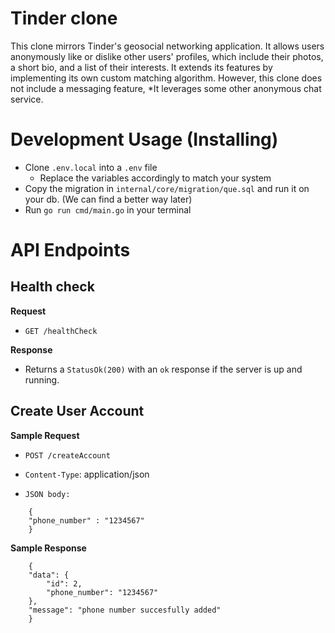 # Tinder clone

This clone mirrors Tinder's geosocial networking application. It allows users anonymously like or dislike other users' profiles, which include their photos, a short bio, and a list of their interests. It extends its features by implementing its own custom matching algorithm. However, this clone does not include a messaging feature, *It leverages some other anonymous chat service.


# Development Usage (Installing)

- Clone `.env.local` into a `.env` file
    - Replace the variables accordingly to match your system
- Copy the migration in `internal/core/migration/que.sql` and run it on your db. (We can find a better way later)
- Run `go run cmd/main.go` in your terminal

# API Endpoints

##  Health check

**Request**

+ `GET /healthCheck`

**Response**

+ Returns a `StatusOk(200)` with an `ok` response if the server is up and running.

## Create User Account

**Sample Request**

+ `POST /createAccount`

+ `Content-Type`: application/json

+ `JSON body:` 
```
    {
    "phone_number" : "1234567"
    }
```

**Sample Response**
```
    {
    "data": {
        "id": 2,
        "phone_number": "1234567"
    },
    "message": "phone number succesfully added"
    }
```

**Exercise directions**
Copy each line of the records containing the string "your".

**Solved problem**
    - Replace the variables accordingly to match your system
- Copy the migration in `internal/core/migration/que.sql` and run it on your db. (We can find a better way later)
- Run `go run cmd/main.go` in your terminal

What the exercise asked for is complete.